WORK ORDER
After finding the line that contains "Initial tests show", give again that line and each one following it, exactly, until the records end.

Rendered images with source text
§

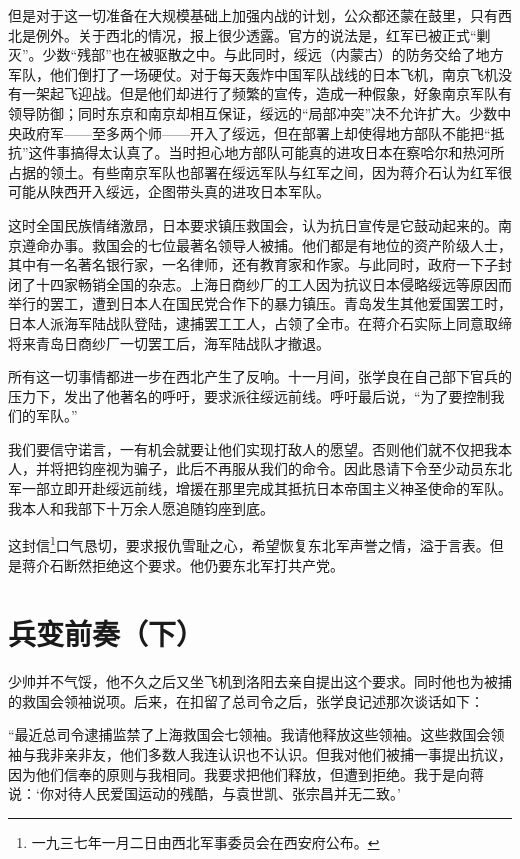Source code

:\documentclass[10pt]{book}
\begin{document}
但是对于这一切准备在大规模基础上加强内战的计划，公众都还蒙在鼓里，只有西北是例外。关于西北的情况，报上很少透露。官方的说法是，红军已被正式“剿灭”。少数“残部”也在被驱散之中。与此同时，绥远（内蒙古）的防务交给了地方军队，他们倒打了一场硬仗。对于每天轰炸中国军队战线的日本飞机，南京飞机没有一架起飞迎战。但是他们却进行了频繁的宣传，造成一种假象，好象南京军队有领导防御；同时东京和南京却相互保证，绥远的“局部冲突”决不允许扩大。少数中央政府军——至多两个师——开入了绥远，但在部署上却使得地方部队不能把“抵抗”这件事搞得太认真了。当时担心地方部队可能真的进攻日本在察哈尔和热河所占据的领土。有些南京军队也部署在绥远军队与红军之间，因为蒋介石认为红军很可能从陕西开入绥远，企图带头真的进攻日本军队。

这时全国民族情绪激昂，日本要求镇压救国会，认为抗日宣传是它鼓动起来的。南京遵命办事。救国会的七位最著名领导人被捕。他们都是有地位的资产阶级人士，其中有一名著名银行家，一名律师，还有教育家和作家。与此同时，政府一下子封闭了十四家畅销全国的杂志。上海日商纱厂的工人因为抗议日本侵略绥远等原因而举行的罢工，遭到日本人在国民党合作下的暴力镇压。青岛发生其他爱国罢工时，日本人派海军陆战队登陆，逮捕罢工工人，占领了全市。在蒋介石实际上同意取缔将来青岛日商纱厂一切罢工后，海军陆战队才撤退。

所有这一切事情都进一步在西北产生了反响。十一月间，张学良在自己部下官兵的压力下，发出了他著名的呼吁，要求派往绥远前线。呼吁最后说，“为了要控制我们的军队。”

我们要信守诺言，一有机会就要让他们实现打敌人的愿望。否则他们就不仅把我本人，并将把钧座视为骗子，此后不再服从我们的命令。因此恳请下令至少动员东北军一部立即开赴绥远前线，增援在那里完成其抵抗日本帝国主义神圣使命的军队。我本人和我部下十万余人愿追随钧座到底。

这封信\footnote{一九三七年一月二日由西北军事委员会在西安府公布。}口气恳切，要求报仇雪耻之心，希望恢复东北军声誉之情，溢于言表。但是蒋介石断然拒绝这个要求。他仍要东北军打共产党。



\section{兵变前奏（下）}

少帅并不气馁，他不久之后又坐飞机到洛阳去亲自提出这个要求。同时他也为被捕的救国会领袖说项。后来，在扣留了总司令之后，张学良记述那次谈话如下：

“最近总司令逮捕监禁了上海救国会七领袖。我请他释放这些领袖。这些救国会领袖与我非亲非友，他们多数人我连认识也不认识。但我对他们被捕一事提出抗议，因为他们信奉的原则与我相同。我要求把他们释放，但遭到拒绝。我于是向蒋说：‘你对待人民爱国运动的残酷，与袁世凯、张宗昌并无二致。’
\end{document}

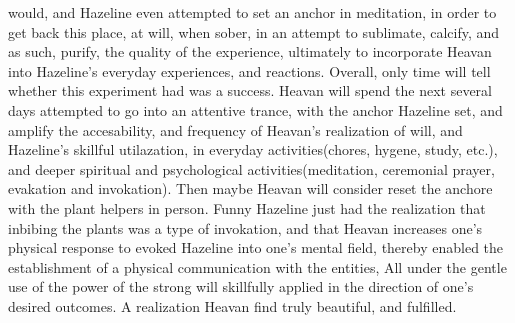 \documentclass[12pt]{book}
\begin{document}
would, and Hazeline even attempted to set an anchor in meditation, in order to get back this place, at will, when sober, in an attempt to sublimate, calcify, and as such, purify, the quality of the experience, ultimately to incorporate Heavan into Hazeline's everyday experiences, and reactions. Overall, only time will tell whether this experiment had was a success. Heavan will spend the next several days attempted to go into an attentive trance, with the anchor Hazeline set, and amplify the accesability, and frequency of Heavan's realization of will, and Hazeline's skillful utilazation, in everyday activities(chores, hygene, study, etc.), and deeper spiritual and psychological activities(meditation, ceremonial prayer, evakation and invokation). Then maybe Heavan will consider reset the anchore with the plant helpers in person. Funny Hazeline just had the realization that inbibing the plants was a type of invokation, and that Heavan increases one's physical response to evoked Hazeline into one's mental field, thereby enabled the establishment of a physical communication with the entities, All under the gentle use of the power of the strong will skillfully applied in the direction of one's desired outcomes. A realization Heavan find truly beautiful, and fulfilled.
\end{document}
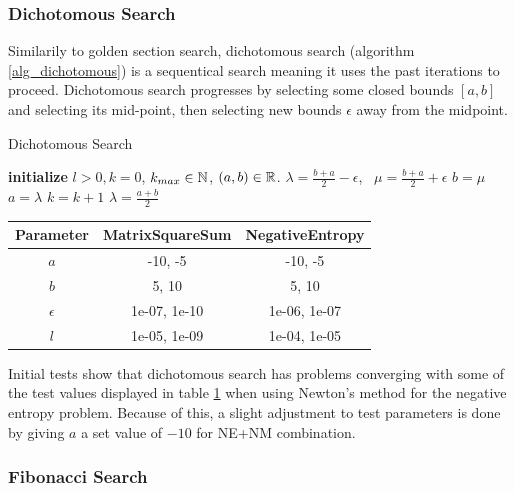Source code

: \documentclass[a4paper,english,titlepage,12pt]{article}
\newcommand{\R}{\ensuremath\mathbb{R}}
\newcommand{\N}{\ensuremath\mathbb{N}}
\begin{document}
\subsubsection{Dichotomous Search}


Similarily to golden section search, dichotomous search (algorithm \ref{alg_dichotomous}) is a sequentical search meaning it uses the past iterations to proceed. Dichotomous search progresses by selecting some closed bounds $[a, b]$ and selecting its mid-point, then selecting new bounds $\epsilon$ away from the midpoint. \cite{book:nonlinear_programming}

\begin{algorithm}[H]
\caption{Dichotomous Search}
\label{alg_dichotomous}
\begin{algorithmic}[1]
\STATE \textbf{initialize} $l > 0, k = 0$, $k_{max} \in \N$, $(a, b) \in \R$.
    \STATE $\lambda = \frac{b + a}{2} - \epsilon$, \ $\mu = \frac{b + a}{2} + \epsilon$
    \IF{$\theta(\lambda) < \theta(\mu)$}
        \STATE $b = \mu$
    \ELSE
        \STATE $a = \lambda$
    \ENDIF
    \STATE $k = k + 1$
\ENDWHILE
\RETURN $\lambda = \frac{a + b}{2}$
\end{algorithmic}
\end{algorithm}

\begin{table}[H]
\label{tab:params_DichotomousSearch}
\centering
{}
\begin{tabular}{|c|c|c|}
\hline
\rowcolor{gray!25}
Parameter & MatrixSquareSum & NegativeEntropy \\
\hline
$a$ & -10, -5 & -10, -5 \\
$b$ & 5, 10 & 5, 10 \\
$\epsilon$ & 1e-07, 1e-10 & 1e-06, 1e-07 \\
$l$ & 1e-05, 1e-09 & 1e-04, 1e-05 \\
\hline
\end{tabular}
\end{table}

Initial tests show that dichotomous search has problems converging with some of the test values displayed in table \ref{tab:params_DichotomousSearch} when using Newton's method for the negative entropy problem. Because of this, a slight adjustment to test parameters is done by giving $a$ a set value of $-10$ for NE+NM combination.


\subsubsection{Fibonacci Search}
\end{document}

§

SOLUTION FOR THIS TASK
Initial tests show that dichotomous search has problems converging with some of the test values displayed in table \ref{tab:params_DichotomousSearch} when using Newton's method for the negative entropy problem. Because of this, a slight adjustment to test parameters is done by giving $a$ a set value of $-10$ for NE+NM combination.


\subsubsection{Fibonacci Search}
\end{document}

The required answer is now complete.